Aim of the exercise: In the records below, begin at the line containing "This work is" and end at the line containing "We are committed"; quote every line in that span exactly, including both boundary lines, and no others.

____ Information supplied

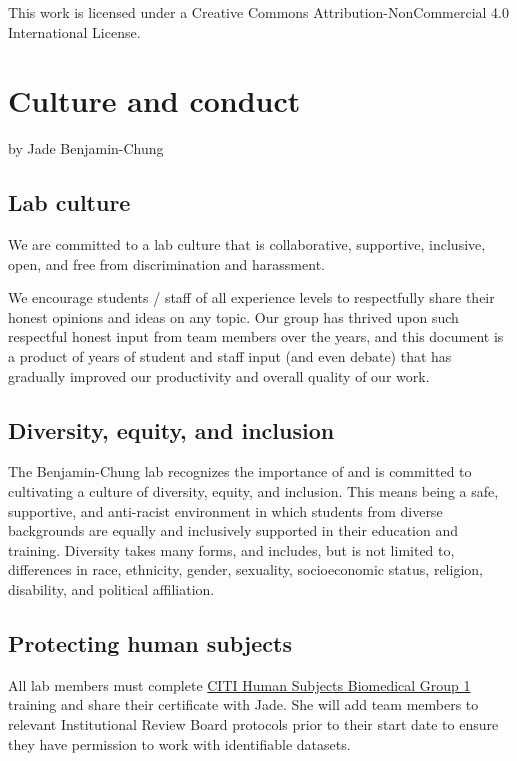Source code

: \documentclass[
]{book}
\begin{document}
This work is licensed under a Creative Commons Attribution-NonCommercial 4.0 International License.

\chapter{Culture and conduct}\label{culture-and-conduct}

by Jade Benjamin-Chung

\section{Lab culture}\label{lab-culture}

We are committed to a lab culture that is collaborative, supportive, inclusive, open, and free from discrimination and harassment.

We encourage students / staff of all experience levels to respectfully share their honest opinions and ideas on any topic. Our group has thrived upon such respectful honest input from team members over the years, and this document is a product of years of student and staff input (and even debate) that has gradually improved our productivity and overall quality of our work.

\section{Diversity, equity, and inclusion}\label{diversity-equity-and-inclusion}

The Benjamin-Chung lab recognizes the importance of and is committed to cultivating a culture of diversity, equity, and inclusion. This means being a safe, supportive, and anti-racist environment in which students from diverse backgrounds are equally and inclusively supported in their education and training. Diversity takes many forms, and includes, but is not limited to, differences in race, ethnicity, gender, sexuality, socioeconomic status, religion, disability, and political affiliation.

\section{Protecting human subjects}\label{protecting-human-subjects}

All lab members must complete \href{https://researchcompliance.stanford.edu/panels/hs/forms/training/citi}{CITI Human Subjects Biomedical Group 1} training and share their certificate with Jade. She will add team members to relevant Institutional Review Board protocols prior to their start date to ensure they have permission to work with identifiable datasets.
\end{document}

________

Solution:
This work is licensed under a Creative Commons Attribution-NonCommercial 4.0 International License.

\chapter{Culture and conduct}\label{culture-and-conduct}

by Jade Benjamin-Chung

\section{Lab culture}\label{lab-culture}

We are committed to a lab culture that is collaborative, supportive, inclusive, open, and free from discrimination and harassment.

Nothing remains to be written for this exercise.